La tecnocracia, en cambio, se disfraza de neutralidad. Remite decisiones fundamentales a expertos, algoritmos o instancias supranacionales que escapan al control ciudadano. El resultado es una sociedad gobernada sin política, como alertaba Colin Crouch en su teoría de la postdemocracia. Ambos extremos, en última instancia, cancelan la deliberación, elemento esencial de la democracia como proceso abierto, plural y conflictivo.
LA GUERRA DE LOS SENTIMIENTOS
Un punto clave del análisis de Vallespín es la emotivización de la política. En lugar de argumentos, proliferan los gritos. En lugar de ideas, consignas. Las redes sociales actúan como cajas de resonancia que radicalizan posiciones, refuerzan prejuicios y destruyen cualquier espacio común. Jürgen Habermas hablaba del “espacio público racional”, donde los ciudadanos deliberan a partir de razones; hoy ese espacio ha sido invadido por el espectáculo y el escarnio. La política se ha convertido en una guerra de identidades, donde cada grupo se parapeta tras su verdad, y todo intento de mediación es visto como traición.
Aquí entra en juego el concepto de “resentimiento” que Vallespín retoma de manera transversal. Ya no hay esperanza en un futuro común, sino reclamo constante por agravios del pasado. La indignación, dice, se ha convertido en la nueva forma de participación política. Y con ella, la erosión del “nosotros”.
LA FRAGILIDAD LATINOAMERICANA
En América Latina, esta crisis adopta características más profundas. A la fatiga democrática se suman estructuras de desigualdad históricas, instituciones frágiles, economías informales y violencia estructural. Los sistemas políticos no han sido capaces de garantizar ni seguridad ni justicia y menos desarrollo. Las élites han abandonado el principio de ejemplaridad, y la corrupción se percibe como una constante estructural.

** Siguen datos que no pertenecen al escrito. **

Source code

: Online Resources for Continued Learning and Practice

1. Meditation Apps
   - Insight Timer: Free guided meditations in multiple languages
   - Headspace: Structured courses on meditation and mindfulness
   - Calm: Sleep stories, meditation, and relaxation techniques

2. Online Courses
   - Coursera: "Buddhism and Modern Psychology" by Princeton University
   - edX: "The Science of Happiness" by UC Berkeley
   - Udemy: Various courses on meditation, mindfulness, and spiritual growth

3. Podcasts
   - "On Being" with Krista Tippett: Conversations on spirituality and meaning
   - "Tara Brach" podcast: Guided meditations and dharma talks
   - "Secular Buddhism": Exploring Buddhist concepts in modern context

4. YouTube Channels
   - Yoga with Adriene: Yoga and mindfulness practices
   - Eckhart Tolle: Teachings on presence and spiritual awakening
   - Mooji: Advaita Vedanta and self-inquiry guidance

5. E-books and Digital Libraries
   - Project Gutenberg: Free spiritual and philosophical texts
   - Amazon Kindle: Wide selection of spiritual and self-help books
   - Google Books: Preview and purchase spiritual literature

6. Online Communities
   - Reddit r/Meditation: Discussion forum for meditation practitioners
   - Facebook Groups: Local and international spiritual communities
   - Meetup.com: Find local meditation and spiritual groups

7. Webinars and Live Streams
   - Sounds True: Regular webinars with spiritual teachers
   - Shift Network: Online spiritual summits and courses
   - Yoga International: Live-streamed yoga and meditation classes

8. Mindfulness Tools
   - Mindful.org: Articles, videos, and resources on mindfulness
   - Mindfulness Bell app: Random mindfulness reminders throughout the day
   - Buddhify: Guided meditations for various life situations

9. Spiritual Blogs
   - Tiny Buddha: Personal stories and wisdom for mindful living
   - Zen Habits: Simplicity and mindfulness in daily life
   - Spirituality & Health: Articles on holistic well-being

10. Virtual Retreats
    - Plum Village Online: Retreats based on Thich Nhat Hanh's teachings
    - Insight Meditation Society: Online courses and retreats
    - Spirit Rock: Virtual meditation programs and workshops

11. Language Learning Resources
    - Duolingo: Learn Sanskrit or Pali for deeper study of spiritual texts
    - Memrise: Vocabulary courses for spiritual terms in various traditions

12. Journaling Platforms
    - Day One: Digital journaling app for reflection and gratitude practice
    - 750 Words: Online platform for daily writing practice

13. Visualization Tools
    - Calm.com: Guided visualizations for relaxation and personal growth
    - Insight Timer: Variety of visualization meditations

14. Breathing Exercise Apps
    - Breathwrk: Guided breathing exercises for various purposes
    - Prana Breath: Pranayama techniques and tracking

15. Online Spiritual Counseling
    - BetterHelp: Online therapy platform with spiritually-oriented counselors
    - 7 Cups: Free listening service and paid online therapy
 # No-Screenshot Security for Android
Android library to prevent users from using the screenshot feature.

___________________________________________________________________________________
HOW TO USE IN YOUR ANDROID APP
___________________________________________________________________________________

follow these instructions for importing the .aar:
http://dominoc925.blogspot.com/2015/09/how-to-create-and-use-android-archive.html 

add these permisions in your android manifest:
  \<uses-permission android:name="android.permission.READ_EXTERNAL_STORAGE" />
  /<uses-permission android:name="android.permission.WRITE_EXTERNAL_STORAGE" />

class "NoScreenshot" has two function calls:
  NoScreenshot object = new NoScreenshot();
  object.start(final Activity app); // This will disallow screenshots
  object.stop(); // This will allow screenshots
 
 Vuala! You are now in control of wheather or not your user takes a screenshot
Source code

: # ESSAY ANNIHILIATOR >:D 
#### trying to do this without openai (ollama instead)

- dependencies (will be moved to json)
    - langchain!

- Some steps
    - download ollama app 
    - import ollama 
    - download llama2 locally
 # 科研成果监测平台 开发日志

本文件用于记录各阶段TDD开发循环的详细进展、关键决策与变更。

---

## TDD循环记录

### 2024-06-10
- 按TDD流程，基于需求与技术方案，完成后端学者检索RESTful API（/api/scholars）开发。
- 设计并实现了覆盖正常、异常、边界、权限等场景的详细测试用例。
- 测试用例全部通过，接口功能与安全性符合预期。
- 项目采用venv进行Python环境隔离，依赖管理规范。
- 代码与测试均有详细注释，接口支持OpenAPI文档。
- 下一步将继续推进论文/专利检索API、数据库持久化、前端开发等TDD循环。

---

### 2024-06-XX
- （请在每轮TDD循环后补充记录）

En este contexto, la ciudadanía oscila entre la apatía y la pulsión autoritaria. Vallespín advierte que el desencanto con la democracia abre paso al “cesarismo”, esa tentación de cederlo todo a un líder fuerte, supuestamente incorruptible, que “venga a poner orden”. Lo vimos en Perú, en Brasil, en El Salvador. En México también hay señales preocupantes: el desmantelamiento institucional, la captura de organismos autónomos y la concentración del discurso nacional en torno a una sola voz.
EDUCAR PARA RESISTIR
Pese a este panorama sombrío, Vallespín no se instala en el pesimismo. Cree que la democracia aún puede salvarse, pero exige una reconstrucción cultural de largo aliento. No bastan las leyes ni los procedimientos. Hace falta recuperar una ética de la ciudadanía, formar en el disenso, educar en la complejidad. La democracia es, sobre todo, una actitud ante el mundo, una disposición a convivir con el que piensa distinto, a dudar, a ceder, a escuchar.
Citó a Claude Lefort, para quien “la democracia es el lugar vacío del poder”: nadie lo puede ocupar de manera definitiva. Es un juego perpetuo de legitimidades, una escena abierta. Y ese carácter abierto es su mayor fortaleza, pero también su mayor riesgo.
Fernando Vallespín no vino a Chiapas a diagnosticar la muerte de la democracia, sino a advertir sobre su lento envenenamiento. El virus no viene del exterior; lo llevamos dentro. Está en la apatía, en el fanatismo, en la sustitución del juicio por la emoción, en el culto a los salvadores. Pero también está en nosotros la vacuna: una ciudadanía crítica, instituciones autónomas y una educación que no tema formar en la libertad.
Como decía Antonio Gramsci, en tiempos de crisis hay que combinar el pesimismo de la inteligencia con el optimismo de la voluntad. Vallespín nos ofrece lo primero. Lo segundo, depende de nosotros.